[opensuse] Strange SATA problems with openSUSE
I've posted a couple times about this with no replies yet.... Earlier today, the entire computer came crashing to a halt... so it forced me to spend more time looking into the problem. The motherboard I have (ASUS M2N-e SLI) has 4 SATA2 ports. SATA 1, 2, 3 and 4. I also have a SATA1 RAID controller with 2 SATA ports. I have drives connected on IDE0 and IDE1 and they are working fine. Scenario 1: If I leave the RAID card out, and just connect drives to SATA 1 and SATA 2.... the computer boots fine. BIOS finds the SATA drives, and Linux is happy. Scenario 2: If I add drives to SATA 3 and 4 in Scenario 1, the BIOS sees all four drive2, but when I boot Linux, it errors out. I can boot the OS, but the error logs fill up with errors, and I have serious performance issues.. until it just dies altogether. The boot errors look like this: ----------------- <6>ata3: SATA link up 3.0 Gbps (SStatus 123 SControl 300) <4>ata3.00: qc timeout (cmd 0x27) <4>ata3.00: failed to read native max address (err_mask=0x4) <4>ata3: failed to recover some devices, retrying in 5 secs <6>ata3: SATA link up 3.0 Gbps (SStatus 123 SControl 300) <4>ata3.00: qc timeout (cmd 0x27) <4>ata3.00: failed to read native max address (err_mask=0x4) <3>ata3.00: revalidation failed (errno=-5) <4>ata3: limiting SATA link speed to 1.5 Gbps <4>ata3.00: limiting speed to UDMA7:PIO5 <4>ata3: failed to recover some devices, retrying in 5 secs ------------------ and continue on for quite some time. Scenario 3: If I add the RAID card in to Scenario 1, but do not connect any drives to the RAID, all boots and works OK. Scenario 4: If I connect 2 SATA drives to the RAID card, and have two drives from Scenario 1 also connected, all works and boots OK. Scenario 5: If I connect a SATA drive to SATA 3 or 4 in Scenario 4, I get the same results as with Scenario 2... a long list of SATA errors on the boot. Has anyone encountered this before? Could it be a hardware issue.. a failing SATA controller on the motherboard, or is it some obscure Linux thing? C. -- To unsubscribe, e-mail: opensuse+unsubscribe@opensuse.org For additional commands, e-mail: opensuse+help@opensuse.org
On 2008/01/25 15:43 (GMT+0100) Clayton apparently typed:
I've posted a couple times about this with no replies yet....

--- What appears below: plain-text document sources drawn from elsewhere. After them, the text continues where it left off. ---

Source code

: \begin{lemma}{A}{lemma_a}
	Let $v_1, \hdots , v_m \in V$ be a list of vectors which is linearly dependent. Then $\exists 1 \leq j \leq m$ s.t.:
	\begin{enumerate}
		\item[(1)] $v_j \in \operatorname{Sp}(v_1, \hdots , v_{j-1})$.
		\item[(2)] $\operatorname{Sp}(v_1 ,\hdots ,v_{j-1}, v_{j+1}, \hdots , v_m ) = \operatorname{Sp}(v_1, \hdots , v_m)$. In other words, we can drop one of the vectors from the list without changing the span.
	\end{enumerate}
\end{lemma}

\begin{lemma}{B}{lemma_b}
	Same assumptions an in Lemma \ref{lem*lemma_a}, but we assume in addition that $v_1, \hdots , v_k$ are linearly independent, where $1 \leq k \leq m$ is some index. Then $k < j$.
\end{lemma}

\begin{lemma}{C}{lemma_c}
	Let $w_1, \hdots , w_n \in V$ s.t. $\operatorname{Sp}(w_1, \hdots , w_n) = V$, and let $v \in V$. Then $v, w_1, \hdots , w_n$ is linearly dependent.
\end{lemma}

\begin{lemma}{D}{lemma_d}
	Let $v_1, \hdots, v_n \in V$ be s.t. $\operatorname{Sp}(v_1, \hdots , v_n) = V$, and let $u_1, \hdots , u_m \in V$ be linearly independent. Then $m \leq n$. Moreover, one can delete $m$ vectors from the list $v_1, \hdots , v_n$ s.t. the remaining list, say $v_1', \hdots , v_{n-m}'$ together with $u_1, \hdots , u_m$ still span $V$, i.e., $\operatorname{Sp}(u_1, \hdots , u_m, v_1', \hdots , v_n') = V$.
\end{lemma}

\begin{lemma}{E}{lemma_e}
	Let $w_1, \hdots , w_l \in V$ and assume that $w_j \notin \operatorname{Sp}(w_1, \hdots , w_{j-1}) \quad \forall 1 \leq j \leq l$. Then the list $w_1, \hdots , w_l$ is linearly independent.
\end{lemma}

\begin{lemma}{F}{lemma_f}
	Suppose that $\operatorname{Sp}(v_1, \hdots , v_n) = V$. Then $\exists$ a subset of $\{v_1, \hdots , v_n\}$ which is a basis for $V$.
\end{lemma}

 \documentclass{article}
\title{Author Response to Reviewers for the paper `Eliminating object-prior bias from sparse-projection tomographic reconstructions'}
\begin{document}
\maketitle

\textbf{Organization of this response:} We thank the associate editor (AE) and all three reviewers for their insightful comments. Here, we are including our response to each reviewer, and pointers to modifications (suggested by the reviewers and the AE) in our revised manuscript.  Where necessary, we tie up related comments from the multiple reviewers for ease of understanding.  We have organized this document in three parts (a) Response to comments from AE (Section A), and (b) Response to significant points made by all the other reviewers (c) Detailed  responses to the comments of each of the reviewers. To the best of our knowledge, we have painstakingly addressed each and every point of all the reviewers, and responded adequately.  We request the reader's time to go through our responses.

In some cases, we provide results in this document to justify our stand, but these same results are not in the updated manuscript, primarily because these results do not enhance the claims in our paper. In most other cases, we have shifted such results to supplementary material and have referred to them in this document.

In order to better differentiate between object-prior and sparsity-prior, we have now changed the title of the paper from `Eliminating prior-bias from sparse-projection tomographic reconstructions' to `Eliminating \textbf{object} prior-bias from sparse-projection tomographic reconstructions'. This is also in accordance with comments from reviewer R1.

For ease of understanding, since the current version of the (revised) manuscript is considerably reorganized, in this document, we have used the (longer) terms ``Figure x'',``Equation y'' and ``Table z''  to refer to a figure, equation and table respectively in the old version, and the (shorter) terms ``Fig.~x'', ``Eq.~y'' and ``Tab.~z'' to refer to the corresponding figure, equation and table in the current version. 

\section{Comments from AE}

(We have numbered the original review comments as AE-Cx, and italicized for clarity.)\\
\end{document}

I think this is a question that needs to be asked on a different mailing list: linux-ide@vger.kernel.org http://vger.kernel.org/vger-lists.html -- "In the beginning was the Word, and the Word was with God, and the Word was God." John 1:1 NIV Team OS/2 ** Reg. Linux User #211409 Felix Miata *** http://mrmazda.no-ip.com/ -- To unsubscribe, e-mail: opensuse+unsubscribe@opensuse.org For additional commands, e-mail: opensuse+help@opensuse.org
<snipped all> I did not follow all the scenarios, but SATA is very, very picky about power supply issues. And has been the cause of about 50% of the reported issues on linux-ide. If all is good with a couple disks, and then starts failing with more, I would expect the PS to be the problem. There is good news: The Sata cable does not have a ground line, so you can power the drives from a different source than the rest of the computer without fear of ground loops. (A big issue normally.) Quoting from the linux-ide list: * If you have an extra power supply lying around, connecting some of SATA devices to a separate PSU (don't do it for PATA) and seeing whether the problem continues and on which devices is a great way to rule out power problem. You can power up a PSU without connecting it to a system by... http://modtown.co.uk/mt/article2.php?id=psumod HTH Greg -- Greg Freemyer Litigation Triage Solutions Specialist http://www.linkedin.com/in/gregfreemyer First 99 Days Litigation White Paper - http://www.norcrossgroup.com/forms/whitepapers/99%20Days%20whitepaper.pdf The Norcross Group The Intersection of Evidence & Technology http://www.norcrossgroup.com -- To unsubscribe, e-mail: opensuse+unsubscribe@opensuse.org For additional commands, e-mail: opensuse+help@opensuse.org
If all is good with a couple disks, and then starts failing with more, I would expect the PS to be the problem.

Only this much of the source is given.